About this exercise —
Every line of the listing must be reproduced as it stands. Leave the images behind.

Listed records —
......

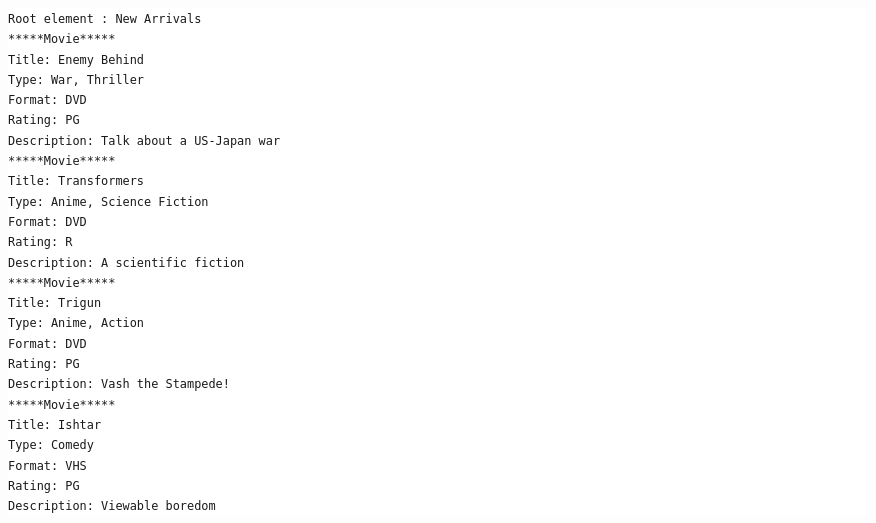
 ```bash
Root element : New Arrivals
*****Movie*****
Title: Enemy Behind
Type: War, Thriller
Format: DVD
Rating: PG
Description: Talk about a US-Japan war
*****Movie*****
Title: Transformers
Type: Anime, Science Fiction
Format: DVD
Rating: R
Description: A scientific fiction
*****Movie*****
Title: Trigun
Type: Anime, Action
Format: DVD
Rating: PG
Description: Vash the Stampede!
*****Movie*****
Title: Ishtar
Type: Comedy
Format: VHS
Rating: PG
Description: Viewable boredom
```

......

Response box —
 ```bash
Root element : New Arrivals
*****Movie*****
Title: Enemy Behind
Type: War, Thriller
Format: DVD
Rating: PG
Description: Talk about a US-Japan war
*****Movie*****
Title: Transformers
Type: Anime, Science Fiction
Format: DVD
Rating: R
Description: A scientific fiction
*****Movie*****
Title: Trigun
Type: Anime, Action
Format: DVD
Rating: PG
Description: Vash the Stampede!
*****Movie*****
Title: Ishtar
Type: Comedy
Format: VHS
Rating: PG
Description: Viewable boredom
```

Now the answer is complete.